Results indicated that smokers with lower HL (score of < 64.5 on the Rapid Estimate of Adult Literacy in Medicine [REALM]) were significantly more likely than those with higher HL (score of ≥ 64.5 on the REALM) to relapse by the end of treatment, even after controlling for established predictors of cessation including demographics, SES, and nicotine dependence (OR = 3.26; 95% CI = 1.14, 9.26).
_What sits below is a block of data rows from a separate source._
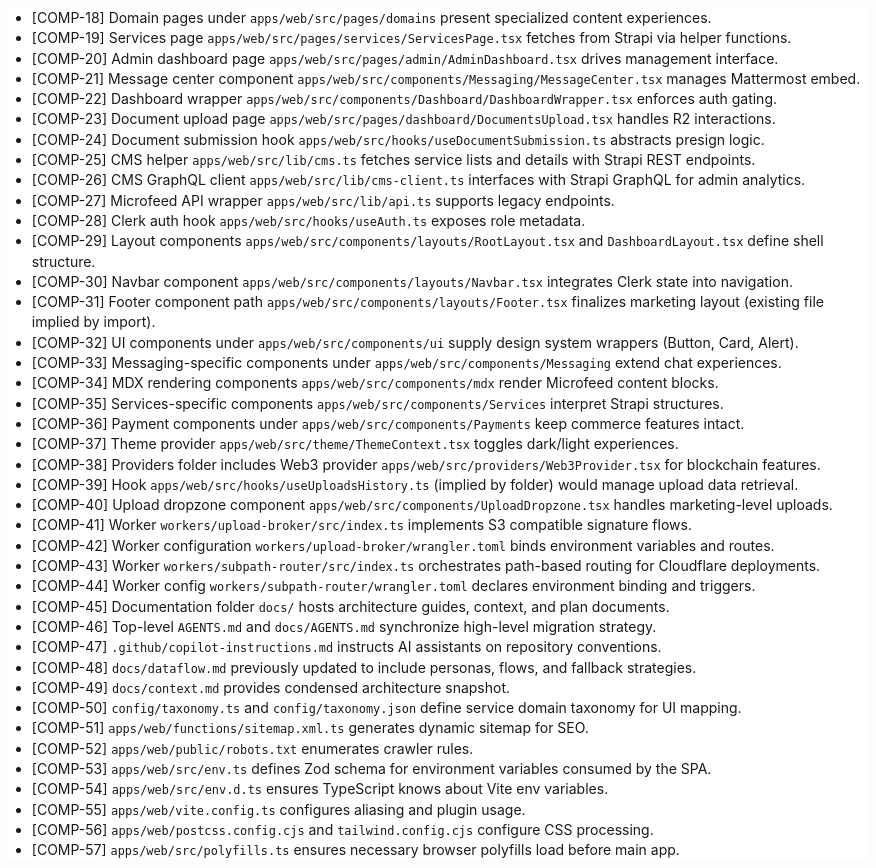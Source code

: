 - [COMP-18] Domain pages under `apps/web/src/pages/domains` present specialized content experiences.
- [COMP-19] Services page `apps/web/src/pages/services/ServicesPage.tsx` fetches from Strapi via helper functions.
- [COMP-20] Admin dashboard page `apps/web/src/pages/admin/AdminDashboard.tsx` drives management interface.
- [COMP-21] Message center component `apps/web/src/components/Messaging/MessageCenter.tsx` manages Mattermost embed.
- [COMP-22] Dashboard wrapper `apps/web/src/components/Dashboard/DashboardWrapper.tsx` enforces auth gating.
- [COMP-23] Document upload page `apps/web/src/pages/dashboard/DocumentsUpload.tsx` handles R2 interactions.
- [COMP-24] Document submission hook `apps/web/src/hooks/useDocumentSubmission.ts` abstracts presign logic.
- [COMP-25] CMS helper `apps/web/src/lib/cms.ts` fetches service lists and details with Strapi REST endpoints.
- [COMP-26] CMS GraphQL client `apps/web/src/lib/cms-client.ts` interfaces with Strapi GraphQL for admin analytics.
- [COMP-27] Microfeed API wrapper `apps/web/src/lib/api.ts` supports legacy endpoints.
- [COMP-28] Clerk auth hook `apps/web/src/hooks/useAuth.ts` exposes role metadata.
- [COMP-29] Layout components `apps/web/src/components/layouts/RootLayout.tsx` and `DashboardLayout.tsx` define shell structure.
- [COMP-30] Navbar component `apps/web/src/components/layouts/Navbar.tsx` integrates Clerk state into navigation.
- [COMP-31] Footer component path `apps/web/src/components/layouts/Footer.tsx` finalizes marketing layout (existing file implied by import).
- [COMP-32] UI components under `apps/web/src/components/ui` supply design system wrappers (Button, Card, Alert).
- [COMP-33] Messaging-specific components under `apps/web/src/components/Messaging` extend chat experiences.
- [COMP-34] MDX rendering components `apps/web/src/components/mdx` render Microfeed content blocks.
- [COMP-35] Services-specific components `apps/web/src/components/Services` interpret Strapi structures.
- [COMP-36] Payment components under `apps/web/src/components/Payments` keep commerce features intact.
- [COMP-37] Theme provider `apps/web/src/theme/ThemeContext.tsx` toggles dark/light experiences.
- [COMP-38] Providers folder includes Web3 provider `apps/web/src/providers/Web3Provider.tsx` for blockchain features.
- [COMP-39] Hook `apps/web/src/hooks/useUploadsHistory.ts` (implied by folder) would manage upload data retrieval.
- [COMP-40] Upload dropzone component `apps/web/src/components/UploadDropzone.tsx` handles marketing-level uploads.
- [COMP-41] Worker `workers/upload-broker/src/index.ts` implements S3 compatible signature flows.
- [COMP-42] Worker configuration `workers/upload-broker/wrangler.toml` binds environment variables and routes.
- [COMP-43] Worker `workers/subpath-router/src/index.ts` orchestrates path-based routing for Cloudflare deployments.
- [COMP-44] Worker config `workers/subpath-router/wrangler.toml` declares environment binding and triggers.
- [COMP-45] Documentation folder `docs/` hosts architecture guides, context, and plan documents.
- [COMP-46] Top-level `AGENTS.md` and `docs/AGENTS.md` synchronize high-level migration strategy.
- [COMP-47] `.github/copilot-instructions.md` instructs AI assistants on repository conventions.
- [COMP-48] `docs/dataflow.md` previously updated to include personas, flows, and fallback strategies.
- [COMP-49] `docs/context.md` provides condensed architecture snapshot.
- [COMP-50] `config/taxonomy.ts` and `config/taxonomy.json` define service domain taxonomy for UI mapping.
- [COMP-51] `apps/web/functions/sitemap.xml.ts` generates dynamic sitemap for SEO.
- [COMP-52] `apps/web/public/robots.txt` enumerates crawler rules.
- [COMP-53] `apps/web/src/env.ts` defines Zod schema for environment variables consumed by the SPA.
- [COMP-54] `apps/web/src/env.d.ts` ensures TypeScript knows about Vite env variables.
- [COMP-55] `apps/web/vite.config.ts` configures aliasing and plugin usage.
- [COMP-56] `apps/web/postcss.config.cjs` and `tailwind.config.cjs` configure CSS processing.
- [COMP-57] `apps/web/src/polyfills.ts` ensures necessary browser polyfills load before main app.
Findings suggest that lower HL may serve as an independent risk factor for smoking relapse among low-SES, racially/ethnically diverse smokers enrolled in treatment. Future research is needed to investigate longitudinal relations between HL and cessation outcomes and potential mechanisms of this relationship.
近一半的美国成年人存在健康素养(HL)方面的困难,健康素养被定义为充分获取、处理和理解基本健康信息的能力。较低的健康素养与负面健康行为及不良健康结果相关。种族/族裔少数群体以及社会经济地位(SES)较低的人群受不良健康素养的影响尤为严重。他们的吸烟率也更高,且戒烟难度更大。因此,较低的健康素养可能与该人群较差的戒烟结果存在独特关联。
本研究调查了200名参加戒烟治疗的低SES、种族/族裔多样化吸烟者的健康素养与戒烟结果之间的关联。进行了逻辑回归分析,对人口统计学因素(即年龄、性别、种族/族裔、恋爱状况)、SES相关特征(即教育程度、收入)和尼古丁依赖进行了调整,以研究治疗结束时(戒烟日3周后)健康素养与吸烟复发之间的关联。
结果表明,健康素养较低的吸烟者(医学成人识字率快速评估[REALM]得分<64.5)在治疗结束时比健康素养较高的吸烟者(REALM得分≥64.5)更有可能复发,即使在控制了包括人口统计学、SES和尼古丁依赖等既定的戒烟预测因素之后(OR = 3.26;95% CI = 1.14,9.26)。
研究结果表明,较低的健康素养可能是参加治疗的低SES、种族/族裔多样化吸烟者吸烟复发的独立危险因素。未来需要开展研究,以调查健康素养与戒烟结果之间的纵向关系以及这种关系的潜在机制。